INPUT FOR THIS TASK:
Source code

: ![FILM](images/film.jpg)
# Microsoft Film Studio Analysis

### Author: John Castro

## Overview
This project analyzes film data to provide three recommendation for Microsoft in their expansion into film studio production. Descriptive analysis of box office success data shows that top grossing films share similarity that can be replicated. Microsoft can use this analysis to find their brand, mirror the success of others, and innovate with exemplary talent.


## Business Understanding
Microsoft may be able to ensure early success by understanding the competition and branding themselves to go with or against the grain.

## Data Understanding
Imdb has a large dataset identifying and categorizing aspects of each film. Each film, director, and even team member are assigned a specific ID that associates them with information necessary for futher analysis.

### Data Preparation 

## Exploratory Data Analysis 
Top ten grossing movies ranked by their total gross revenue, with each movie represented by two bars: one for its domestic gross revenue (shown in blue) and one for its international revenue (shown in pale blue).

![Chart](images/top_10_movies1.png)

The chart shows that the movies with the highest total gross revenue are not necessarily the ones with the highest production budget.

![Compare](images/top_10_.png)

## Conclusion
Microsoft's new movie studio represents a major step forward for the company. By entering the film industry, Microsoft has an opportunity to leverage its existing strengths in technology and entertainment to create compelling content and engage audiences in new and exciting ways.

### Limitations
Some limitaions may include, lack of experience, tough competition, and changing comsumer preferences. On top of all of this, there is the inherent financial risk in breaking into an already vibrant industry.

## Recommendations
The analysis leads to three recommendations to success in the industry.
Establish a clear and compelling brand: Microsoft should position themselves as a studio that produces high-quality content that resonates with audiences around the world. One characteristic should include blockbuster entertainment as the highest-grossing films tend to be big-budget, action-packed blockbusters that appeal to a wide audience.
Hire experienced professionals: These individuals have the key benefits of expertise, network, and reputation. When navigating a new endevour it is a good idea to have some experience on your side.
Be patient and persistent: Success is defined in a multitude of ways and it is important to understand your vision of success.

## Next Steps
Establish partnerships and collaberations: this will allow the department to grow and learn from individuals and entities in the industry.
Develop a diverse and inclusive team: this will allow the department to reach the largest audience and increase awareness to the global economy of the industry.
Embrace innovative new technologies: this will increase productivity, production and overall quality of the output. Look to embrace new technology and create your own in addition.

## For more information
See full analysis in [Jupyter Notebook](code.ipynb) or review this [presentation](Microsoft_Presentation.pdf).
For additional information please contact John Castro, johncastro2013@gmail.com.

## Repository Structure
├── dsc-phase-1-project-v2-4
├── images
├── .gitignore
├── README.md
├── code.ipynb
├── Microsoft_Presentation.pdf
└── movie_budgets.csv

WORK TASK: Type out the material again exactly as presented.

OUTPUT BELOW:
Source code

: ![FILM](images/film.jpg)
# Microsoft Film Studio Analysis

### Author: John Castro

## Overview
This project analyzes film data to provide three recommendation for Microsoft in their expansion into film studio production. Descriptive analysis of box office success data shows that top grossing films share similarity that can be replicated. Microsoft can use this analysis to find their brand, mirror the success of others, and innovate with exemplary talent.


## Business Understanding
Microsoft may be able to ensure early success by understanding the competition and branding themselves to go with or against the grain.

## Data Understanding
Imdb has a large dataset identifying and categorizing aspects of each film. Each film, director, and even team member are assigned a specific ID that associates them with information necessary for futher analysis.

### Data Preparation 

## Exploratory Data Analysis 
Top ten grossing movies ranked by their total gross revenue, with each movie represented by two bars: one for its domestic gross revenue (shown in blue) and one for its international revenue (shown in pale blue).

![Chart](images/top_10_movies1.png)

The chart shows that the movies with the highest total gross revenue are not necessarily the ones with the highest production budget.

![Compare](images/top_10_.png)

## Conclusion
Microsoft's new movie studio represents a major step forward for the company. By entering the film industry, Microsoft has an opportunity to leverage its existing strengths in technology and entertainment to create compelling content and engage audiences in new and exciting ways.

### Limitations
Some limitaions may include, lack of experience, tough competition, and changing comsumer preferences. On top of all of this, there is the inherent financial risk in breaking into an already vibrant industry.

## Recommendations
The analysis leads to three recommendations to success in the industry.
Establish a clear and compelling brand: Microsoft should position themselves as a studio that produces high-quality content that resonates with audiences around the world. One characteristic should include blockbuster entertainment as the highest-grossing films tend to be big-budget, action-packed blockbusters that appeal to a wide audience.
Hire experienced professionals: These individuals have the key benefits of expertise, network, and reputation. When navigating a new endevour it is a good idea to have some experience on your side.
Be patient and persistent: Success is defined in a multitude of ways and it is important to understand your vision of success.

## Next Steps
Establish partnerships and collaberations: this will allow the department to grow and learn from individuals and entities in the industry.
Develop a diverse and inclusive team: this will allow the department to reach the largest audience and increase awareness to the global economy of the industry.
Embrace innovative new technologies: this will increase productivity, production and overall quality of the output. Look to embrace new technology and create your own in addition.

## For more information
See full analysis in [Jupyter Notebook](code.ipynb) or review this [presentation](Microsoft_Presentation.pdf).
For additional information please contact John Castro, johncastro2013@gmail.com.

## Repository Structure
├── dsc-phase-1-project-v2-4
├── images
├── .gitignore
├── README.md
├── code.ipynb
├── Microsoft_Presentation.pdf
└── movie_budgets.csv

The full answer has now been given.